Die Rechtsvorschriften eines Staates, nach dem die Leistung gekürzt oder ausgeruht wird, wenn der Leistungsempfänger Anspruch auf eine andere Leistung von der Sozialversicherung hat oder wenn er in einer Weise beschäftigt ist, die eine Versicherungspflicht festlegt, gelten auch, wenn er Anspruch auf eine andere Sozialversicherung oder Beschäftigung eines anderen Staates im Hoheitsgebiet eines anderen Staates hat.
(1) Die Versicherungsnehmer der beiden Staaten sind nach den Zahlungsregeln zwischen den beiden Staaten von ihren Zahlungsverpflichtungen in der Währung ihres Staates befreit.
(2) Die höchsten Verwaltungsbüros der beiden Staaten können durch ein besonderes Abkommen im Rahmen der allgemeinen Zahlungsregeln die Zahlungsmittel für die Leistungen der Begünstigten eines Staates mit Wohnsitz in dem anderen Staat bestimmen.
(3) Die höchsten Verwaltungsbehörden der beiden Staaten können im gegenseitigen Einvernehmen feststellen, dass der Versicherungsinhaber eines Staates nach Vereinbarung des Versicherungsinhabers des anderen Staates berechtigt ist, das Unternehmen dieses Versicherungsträgers für die Erbringung von Leistungen zu übernehmen, wenn dieser ihm das entsprechende Vergütungskapital verleiht. Die Leistung wird weiterhin nach den für den Empfänger der Versicherung geltenden Regeln in einem Betrag bereitgestellt, der der Anzahl der Belege und des entrichteten Kapitals entspricht.

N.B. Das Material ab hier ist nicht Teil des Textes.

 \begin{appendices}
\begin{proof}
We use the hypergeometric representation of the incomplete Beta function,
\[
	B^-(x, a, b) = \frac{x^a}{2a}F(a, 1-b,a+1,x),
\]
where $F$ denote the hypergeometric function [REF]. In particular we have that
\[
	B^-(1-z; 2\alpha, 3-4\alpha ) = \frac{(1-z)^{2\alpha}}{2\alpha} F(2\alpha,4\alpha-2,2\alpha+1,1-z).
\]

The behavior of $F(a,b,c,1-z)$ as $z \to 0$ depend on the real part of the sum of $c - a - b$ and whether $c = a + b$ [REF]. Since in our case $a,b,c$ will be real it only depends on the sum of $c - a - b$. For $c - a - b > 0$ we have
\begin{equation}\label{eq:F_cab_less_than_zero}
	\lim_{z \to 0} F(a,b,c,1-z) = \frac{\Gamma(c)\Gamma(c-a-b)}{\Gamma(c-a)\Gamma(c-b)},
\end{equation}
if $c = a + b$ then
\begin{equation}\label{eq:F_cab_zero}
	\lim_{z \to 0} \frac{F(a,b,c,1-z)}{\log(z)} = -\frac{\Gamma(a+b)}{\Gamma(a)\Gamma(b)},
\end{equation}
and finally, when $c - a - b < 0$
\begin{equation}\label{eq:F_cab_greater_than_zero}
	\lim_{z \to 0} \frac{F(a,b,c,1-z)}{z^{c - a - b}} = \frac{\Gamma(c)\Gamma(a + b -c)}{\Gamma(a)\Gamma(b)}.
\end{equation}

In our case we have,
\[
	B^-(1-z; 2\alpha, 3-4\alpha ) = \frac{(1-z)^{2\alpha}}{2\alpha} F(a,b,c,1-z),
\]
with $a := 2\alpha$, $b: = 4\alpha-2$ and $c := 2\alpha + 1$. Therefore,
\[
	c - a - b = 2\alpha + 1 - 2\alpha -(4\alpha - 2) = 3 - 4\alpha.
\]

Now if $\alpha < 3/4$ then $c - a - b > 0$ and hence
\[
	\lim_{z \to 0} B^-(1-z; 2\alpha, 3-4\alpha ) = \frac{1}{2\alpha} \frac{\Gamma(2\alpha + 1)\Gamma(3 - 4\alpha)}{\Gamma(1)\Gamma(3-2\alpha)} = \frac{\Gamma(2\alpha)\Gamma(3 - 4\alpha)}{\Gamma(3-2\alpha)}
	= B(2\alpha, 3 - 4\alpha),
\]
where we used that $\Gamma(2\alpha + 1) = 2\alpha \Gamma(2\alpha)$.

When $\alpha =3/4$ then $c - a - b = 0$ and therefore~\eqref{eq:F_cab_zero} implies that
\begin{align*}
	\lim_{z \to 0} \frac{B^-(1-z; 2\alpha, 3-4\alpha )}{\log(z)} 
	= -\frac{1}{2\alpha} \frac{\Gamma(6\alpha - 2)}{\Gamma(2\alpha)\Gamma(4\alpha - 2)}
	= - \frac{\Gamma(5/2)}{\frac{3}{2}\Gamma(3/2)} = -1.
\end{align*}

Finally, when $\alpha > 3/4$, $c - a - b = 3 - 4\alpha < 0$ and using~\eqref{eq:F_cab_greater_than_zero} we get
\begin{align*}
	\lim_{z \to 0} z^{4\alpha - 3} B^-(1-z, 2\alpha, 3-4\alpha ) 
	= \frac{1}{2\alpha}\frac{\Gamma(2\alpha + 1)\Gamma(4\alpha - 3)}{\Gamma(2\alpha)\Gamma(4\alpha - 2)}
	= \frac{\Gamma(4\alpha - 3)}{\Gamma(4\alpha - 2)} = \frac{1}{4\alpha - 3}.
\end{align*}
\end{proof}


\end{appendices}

Die Konsulen oder diplomatischen Vertreter der beiden Staaten haben das Recht, (persönlich oder von einer von ihnen ermächtigten Person) die Bürger ihres Staates im Bereich der Sozialversicherung vor den Inhabern und Gerichten der Sozialversicherung und vor den Verwaltungsbehörden des anderen Staates zu vertreten.

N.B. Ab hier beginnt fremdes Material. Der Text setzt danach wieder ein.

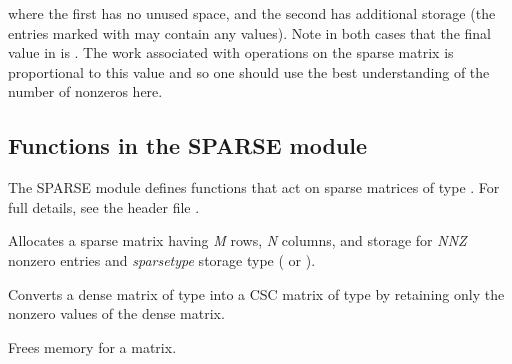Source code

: \documentclass[letterpaper,10pt,english]{sphinxmanual}
\begin{document}
where the first has no unused space, and the second has additional
storage (the entries marked with \code{*} may contain any values).  Note
in both cases that the final value in  is .  The work
associated with operations on the sparse matrix is proportional to
this value and so one should use the best understanding of the number
of nonzeros here.


\subsection{Functions in the SPARSE module}
\label{linear_solvers/SLS:functions-in-the-sparse-module}
The SPARSE module defines functions that act on sparse matrices of
type {\hyperref[linear_solvers/SLS:c.SlsMat]{\emph{}}}.  For full details, see the header file
.

\begin{fulllineitems}
\label{linear_solvers/SLS:c.NewSparseMat}
Allocates a {\hyperref[linear_solvers/SLS:c.SlsMat]{\emph{}}} sparse matrix having \emph{M} rows, \emph{N}
columns, and storage for \emph{NNZ} nonzero entries and \emph{sparsetype}
storage type ( or ).

\end{fulllineitems}


\begin{fulllineitems}
\label{linear_solvers/SLS:c.SlsConvertDls}
Converts a dense matrix of type {\hyperref[linear_solvers/DLS:c.DlsMat]{\emph{}}} into a CSC
matrix of type {\hyperref[linear_solvers/SLS:c.SlsMat]{\emph{}}} by retaining only the nonzero
values of the dense matrix.

\end{fulllineitems}


\begin{fulllineitems}
\label{linear_solvers/SLS:c.DestroySparseMat}
Frees memory for a {\hyperref[linear_solvers/SLS:c.SlsMat]{\emph{}}} matrix.

\end{fulllineitems}
\end{document}

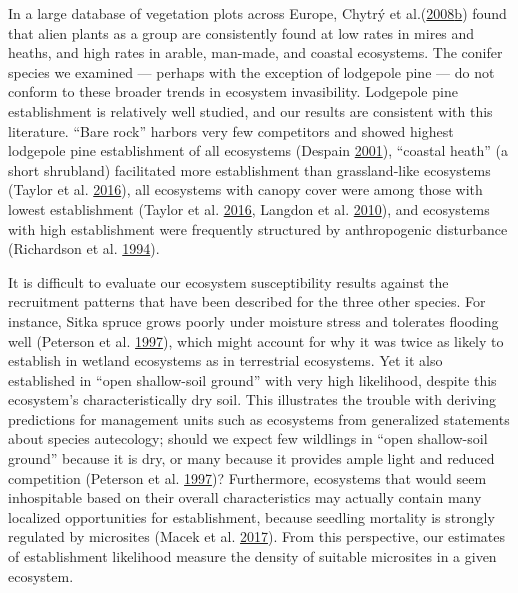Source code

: \documentclass[
]{article}
\begin{document}
In a large database of vegetation plots across Europe, Chytrý et al.(\protect\hyperlink{ref-chytryHabitatInvasionsAlien2008}{2008}\protect\hyperlink{ref-chytryHabitatInvasionsAlien2008}{b}) found that alien plants as a group are consistently found at low rates in mires and heaths, and high rates in arable, man-made, and coastal ecosystems.
The conifer species we examined --- perhaps with the exception of lodgepole pine --- do not conform to these broader trends in ecosystem invasibility.
Lodgepole pine establishment is relatively well studied, and our results are consistent with this literature.
``Bare rock'' harbors very few competitors and showed highest lodgepole pine establishment of all ecosystems (Despain \protect\hyperlink{ref-despainDispersalEcologyLodgepole2001}{2001}), ``coastal heath'' (a short shrubland) facilitated more establishment than grassland-like ecosystems (Taylor et al. \protect\hyperlink{ref-taylorDriversPlantInvasion2016}{2016}), all ecosystems with canopy cover were among those with lowest establishment (Taylor et al. \protect\hyperlink{ref-taylorDriversPlantInvasion2016}{2016}, Langdon et al. \protect\hyperlink{ref-langdonPinusContortaInvasion2010}{2010}), and ecosystems with high establishment were frequently structured by anthropogenic disturbance (Richardson et al. \protect\hyperlink{ref-richardsonPineInvasionsSouthern1994}{1994}).

It is difficult to evaluate our ecosystem susceptibility results against the recruitment patterns that have been described for the three other species.
For instance, Sitka spruce grows poorly under moisture stress and tolerates flooding well (Peterson et al. \protect\hyperlink{ref-petersonEcologyManagementSitka1997}{1997}), which might account for why it was twice as likely to establish in wetland ecosystems as in terrestrial ecosystems.
Yet it also established in ``open shallow-soil ground'' with very high likelihood, despite this ecosystem's characteristically dry soil.
This illustrates the trouble with deriving predictions for management units such as ecosystems from generalized statements about species autecology; should we expect few wildlings in ``open shallow-soil ground'' because it is dry, or many because it provides ample light and reduced competition (Peterson et al. \protect\hyperlink{ref-petersonEcologyManagementSitka1997}{1997})?
Furthermore, ecosystems that would seem inhospitable based on their overall characteristics may actually contain many localized opportunities for establishment, because seedling mortality is strongly regulated by microsites (Macek et al. \protect\hyperlink{ref-macekLifeDeathPicea2017}{2017}).
From this perspective, our estimates of establishment likelihood measure the density of suitable microsites in a given ecosystem.
\end{document}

(1) Vorschläge, Klagen und Beschwerden, die innerhalb eines bestimmten Zeitraums an die Rechtsinhaber oder Gerichte der sozialen Sicherheit oder die Verwaltungsbüros eines der beiden Staaten gestellt werden müssen, gelten als rechtzeitig gestellt, wenn sie innerhalb der vorgeschriebenen Frist vom Anbieter oder vom Gericht der sozialen Sicherheit oder vom Verwaltungsbüro des anderen Staates eingegangen sind. In diesen Fällen wird der Antrag unverzüglich entweder an die höchste Verwaltungsstelle oder unmittelbar an den zuständigen Versicherungsinhaber, das Gericht oder die Verwaltungsstelle des anderen Staates gerichtet.
(2) Dokumente, Bescheinigungen und andere im Rahmen dieses Übereinkommens eingereichte Unterlagen sind nicht von diplomatischen oder konsularischen Behörden zu überprüfen.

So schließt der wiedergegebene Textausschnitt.